Margins in IQF would improve if import tariffs became effective and when the govern- ment enforced caps on the amount of brine water that can be injected into frozen chicken, Mr Dally said.

“We took a decision a while ago to cap our injection at a level that we thought was appropriat­e. We haven’t even felt the benefit of that yet, so we’ve had to try to do other things while we wait for the government to enforce this cap that they’ve agreed to.”

RCL yesterday reported headline earnings from continuing operations of R602m for its six months ended December, from R27m previously.

Revenue grew 38.8% to R12bn, mainly due to the inclusion of its new sugar and animal feeds business, TSB, and gains from Rainbow.

RCL has also in recent years bought consumer foods business Foodcorp. The group also includes food transport business Vector Logistics.

The company restructur­ed itself during its interim period to a “one company” business and shifted away from being a holding company, Mr Dally said.

“We’ve taken the Foodcorp brands, other than milling and baking, and put that with Rainbow under the consumer head of Scott Pitman.

“We’ve then taken the Foodcorp milling (which makes flour for RCL and external customers) and baking (which produces Sunbake breads) and put that under the TSB head John du Plessis and called that sugar and milling,” Mr Dally said.

Vector Logistics remained a standalone business.

The reorganisa­tion meant that there was now only a single head for consumer businesses and another head for assetbased operations.

The head of the consumer business would approach large customers like Shoprite and Pick n Pay “on behalf of all those consumer brands”.

About R40m was shaved off RCL’s earnings by a seven-week strike at Foodcorp during the period and a separate strike at Vector Logistics.

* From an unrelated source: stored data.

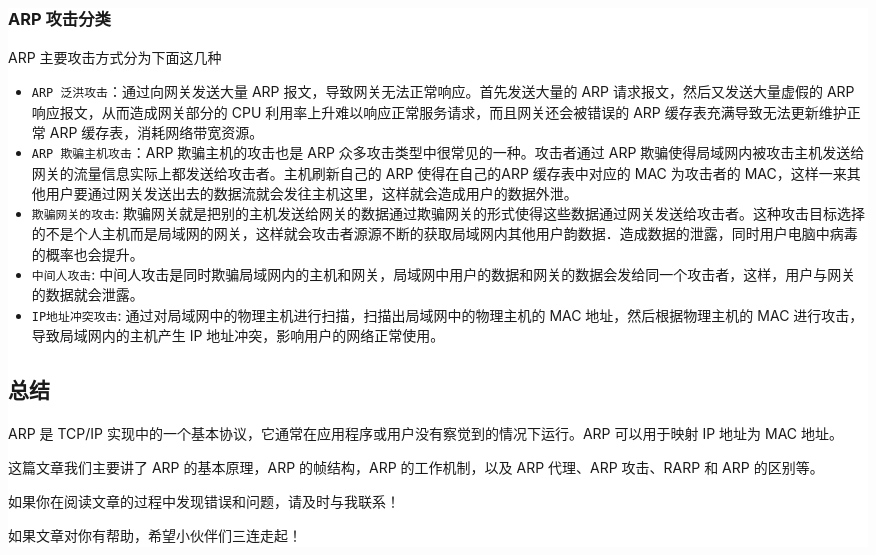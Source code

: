 ### ARP 攻击分类

ARP 主要攻击方式分为下面这几种

* `ARP 泛洪攻击`：通过向网关发送大量 ARP 报文，导致网关无法正常响应。首先发送大量的 ARP 请求报文，然后又发送大量虚假的 ARP 响应报文，从而造成网关部分的 CPU 利用率上升难以响应正常服务请求，而且网关还会被错误的 ARP 缓存表充满导致无法更新维护正常 ARP 缓存表，消耗网络带宽资源。
* `ARP 欺骗主机攻击`：ARP 欺骗主机的攻击也是 ARP 众多攻击类型中很常见的一种。攻击者通过 ARP 欺骗使得局域网内被攻击主机发送给网关的流量信息实际上都发送给攻击者。主机刷新自己的 ARP 使得在自己的ARP 缓存表中对应的 MAC 为攻击者的 MAC，这样一来其他用户要通过网关发送出去的数据流就会发往主机这里，这样就会造成用户的数据外泄。
* `欺骗网关的攻击`: 欺骗网关就是把别的主机发送给网关的数据通过欺骗网关的形式使得这些数据通过网关发送给攻击者。这种攻击目标选择的不是个人主机而是局域网的网关，这样就会攻击者源源不断的获取局域网内其他用户韵数据．造成数据的泄露，同时用户电脑中病毒的概率也会提升。
* `中间人攻击`: 中间人攻击是同时欺骗局域网内的主机和网关，局域网中用户的数据和网关的数据会发给同一个攻击者，这样，用户与网关的数据就会泄露。
* `IP地址冲突攻击`: 通过对局域网中的物理主机进行扫描，扫描出局域网中的物理主机的 MAC 地址，然后根据物理主机的 MAC 进行攻击，导致局域网内的主机产生 IP 地址冲突，影响用户的网络正常使用。

## 总结

ARP 是 TCP/IP 实现中的一个基本协议，它通常在应用程序或用户没有察觉到的情况下运行。ARP 可以用于映射 IP 地址为 MAC 地址。

这篇文章我们主要讲了 ARP 的基本原理，ARP 的帧结构，ARP 的工作机制，以及 ARP 代理、ARP 攻击、RARP 和 ARP 的区别等。

如果你在阅读文章的过程中发现错误和问题，请及时与我联系！

如果文章对你有帮助，希望小伙伴们三连走起！



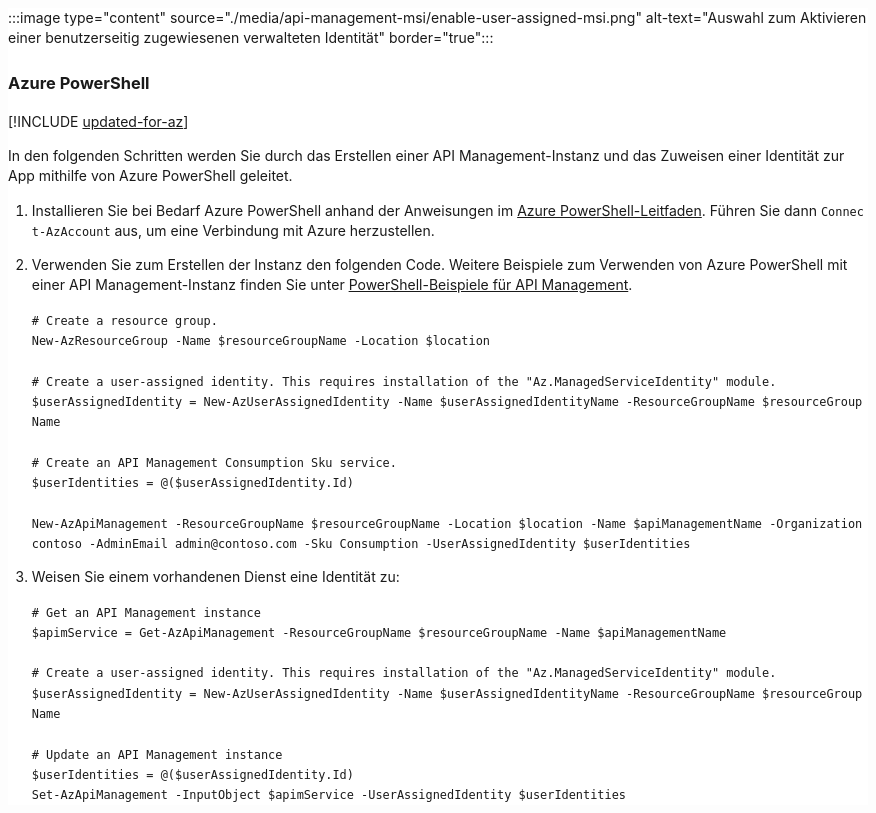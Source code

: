    :::image type="content" source="./media/api-management-msi/enable-user-assigned-msi.png" alt-text="Auswahl zum Aktivieren einer benutzerseitig zugewiesenen verwalteten Identität" border="true":::

### <a name="azure-powershell"></a>Azure PowerShell

[!INCLUDE [updated-for-az](../../includes/updated-for-az.md)]

In den folgenden Schritten werden Sie durch das Erstellen einer API Management-Instanz und das Zuweisen einer Identität zur App mithilfe von Azure PowerShell geleitet. 

1. Installieren Sie bei Bedarf Azure PowerShell anhand der Anweisungen im [Azure PowerShell-Leitfaden](/powershell/azure/install-az-ps). Führen Sie dann `Connect-AzAccount` aus, um eine Verbindung mit Azure herzustellen.

2. Verwenden Sie zum Erstellen der Instanz den folgenden Code. Weitere Beispiele zum Verwenden von Azure PowerShell mit einer API Management-Instanz finden Sie unter [PowerShell-Beispiele für API Management](powershell-samples.md).

    ```azurepowershell-interactive
    # Create a resource group.
    New-AzResourceGroup -Name $resourceGroupName -Location $location

    # Create a user-assigned identity. This requires installation of the "Az.ManagedServiceIdentity" module.
    $userAssignedIdentity = New-AzUserAssignedIdentity -Name $userAssignedIdentityName -ResourceGroupName $resourceGroupName

    # Create an API Management Consumption Sku service.
    $userIdentities = @($userAssignedIdentity.Id)

    New-AzApiManagement -ResourceGroupName $resourceGroupName -Location $location -Name $apiManagementName -Organization contoso -AdminEmail admin@contoso.com -Sku Consumption -UserAssignedIdentity $userIdentities
    ```

3. Weisen Sie einem vorhandenen Dienst eine Identität zu:

    ```azurepowershell-interactive
    # Get an API Management instance
    $apimService = Get-AzApiManagement -ResourceGroupName $resourceGroupName -Name $apiManagementName

    # Create a user-assigned identity. This requires installation of the "Az.ManagedServiceIdentity" module.
    $userAssignedIdentity = New-AzUserAssignedIdentity -Name $userAssignedIdentityName -ResourceGroupName $resourceGroupName

    # Update an API Management instance
    $userIdentities = @($userAssignedIdentity.Id)
    Set-AzApiManagement -InputObject $apimService -UserAssignedIdentity $userIdentities
    ```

The Foodcorp strike was at RCL’s Bronkhorst­spruit facility, where it makes “speciality” products such as biltong and sandwiches for Woolworths.

Mr Dally said RCL was working with Woolworths to put contingenc­y plans in place for any future strikes.

Meanwhile, he said: “We are now going to, with this new structure in place, drive the current brands that we have a lot harder — there wasn’t as much money put behind them as there should have been.” RCL was also looking for opportunit­ies to buy brands and companies.